CLBGOAL: With the CLBGOAL attribute of a global Service, we can attain connect-time load balancing i.e. choosing the least loaded database instance for establishing a new connection. This is done for any client that uses a GSM to connect to a global service. GDS takes into account the load statistics from all GDS pool databases, Inter-region network latency, locality and CLBGOAL attributes.
CLBGOAL supports two values – LONG and SHORT.
Use the LONG connection load balancing method for applications that have long-lived connections. This is typical for connection pools and SQL*Forms sessions. LONG is the default connection load balancing goal.
Use the SHORT connection load balancing method for applications that have short-lived connections. When using connection pools that are integrated with FAN, set the CLBGOAL to SHORT.
Here is an example for setting the CLBGOAL:
GDSCTL>add service -service sales_clb_srvc -gdspool sales –preferred_all -clbgoal LONG
RLBGOAL: Run-time load balancing is a feature of Oracle connection pools that can distribute client work requests across persistent connections that span databases. GDS supports Runtime load balancing feature of connection pool based clients (OCI, JDBC, ODP.NET, and WLS) that are integrated with the Oracle database, i.e. for a particular work request, “picking” a connection in the pool that belongs to the least loading instance. RLB does not require establishing of new connections and can be done much faster and more often.
GDS, as part of advisory compilation, takes into account per-service performance data from pool databases, inter-region network latency, locality and RLBGOAL settings. GDS compiles an array, such that each entry in the array corresponds to the percentage of work requests that ought to be sent to a particular database instance in the GDS Pool. GDS publishes this array every 30 Seconds to regional client connection pools as RLB event via ONS Channels. Based on the RLB advisory, clients distribute workload requests across persistent connections spanning GDS Pool database instances
RLBGOAL supports two values – SERVICE_TIME and THROUGHPUT. With the RLBGOAL set to SERVICE_TIME, Connection Pools route work requests to DB instances to minimize response time. The load balancing advisory is based on elapsed time for work requests using the service and network latency. With the RLBGOAL set to THROUGHPUT, Connection Pool routes work requests to DB instances to maximize total throughput of the system. The load balancing advisory is based on rate of work completion in the service plus available bandwidth to service. Here is an example for setting the RLBGOAL:
GDSCTL>add service -service sales_rlb_srvc -gdspool sales –preferred_all –rlbgoal SERVICE_TIME
However, when there is long term change in instance performance, there may be a need to redistribute pooled connections among the instances. The process of automatically moving unused connections from under-loaded to heavily loaded instances is termed as Gravitation. Sometimes when there are long-term changes in the database instance load, the client cannot follow RLB advisory because there are not enough connections to push the workload to a particular instance. At the same time another instance may have unused connections. The gravitation algorithm implemented in the connection pool detects the imbalance in the connection distribution, and creates or terminates connections from the database accordingly. GDS supports the gravitation feature of Oracle connection pools.

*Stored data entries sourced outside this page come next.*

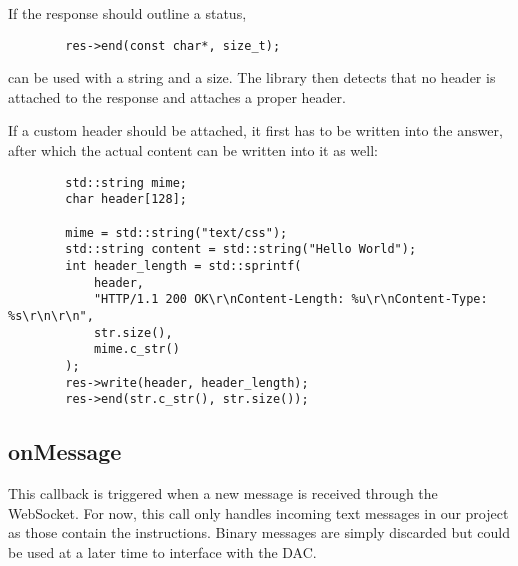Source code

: If the response should outline a  status,
\vspace{2ex}
\begin{tcolorbox}[skin=alpenlisting]
    \begin{verbatim}
        res->end(const char*, size_t);
    \end{verbatim}
\end{tcolorbox}
\vspace{2ex}
\noindent can be used with a string  and a size. The library then detects that
no header  is attached  to the  response and attaches  a proper  
header.

If a  custom header should be  attached, it first  has to be written  into the
answer, after which the actual content can be written into it as well:
\vspace{4ex}
\begin{tcolorbox}[skin=alpenlisting]
    \begin{verbatim}
        std::string mime;
        char header[128];

        mime = std::string("text/css");
        std::string content = std::string("Hello World");
        int header_length = std::sprintf(
            header,
            "HTTP/1.1 200 OK\r\nContent-Length: %u\r\nContent-Type: %s\r\n\r\n",
            str.size(),
            mime.c_str()
        );
        res->write(header, header_length);
        res->end(str.c_str(), str.size());
    \end{verbatim}
\end{tcolorbox}


\clearpage
\subsection{onMessage} %
\label{subsec:devguide:server:onmessage}

This  callback  is triggered  when  a  new  message  is received  through  the
WebSocket.  For  now, this  call only  handles incoming  text messages  in our
project  as  those  contain  the instructions.   Binary  messages  are  simply
discarded but could be used at a later time to interface with the DAC.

Besides supporting Gravitation, GDS proactively handles the instance UP and DOWN events sent through the ONS. It allows to quickly removing dead connections from the pool preventing the application from using them and also proactively establishing connections to an instance that was restarted or added to the pool.
When a GDS pool contains replicas hosted on database servers of different processor generations and different resources (CPU, memory, I/O), GDS understands how the Global services are performing across these replicas running on hardware with varying power.
In such scenarios, work requests are sent to less powerful databases, but not until more powerful databases are overloaded and aims to equalize the response time.
Figure 1: GDS does intelligent load balancing even across asymmetrical database servers
Figure 1 showcases a benchmark against three database servers – ORLBb, ORLBc, ORLBd that have 4 CPUs, 3 CPUSs and 2 CPUs respectively. The top graph depicts the run-time load balancing information that is sent to connection pool based clients. Accordingly, higher percentage of workload is advised to be sent to ORLBb. The bottom graph demonstrates how GDS directed the client load in such a way that equalized the response time.
GDS understood that the faster hardware is able to crunch more workload and thus sends Runtime Load balancing information that advises the clients to send more work requests inclined towards the faster hardware relative to the slower resources.
This is a neat capability wherein customers can transparently phase in faster and efficient infrastructure resources and GDS allows them to take advantage of the newer hardware by pushing more workload to it and reaps the benefits of the efficient resources. Thus, GDS does intelligent load balancing even across asymmetrical database servers.
Locality: Customers can also set preferences on which region the given applications should connect to. With the Locality attribute, GDS controls geographical affinity between clients and databases.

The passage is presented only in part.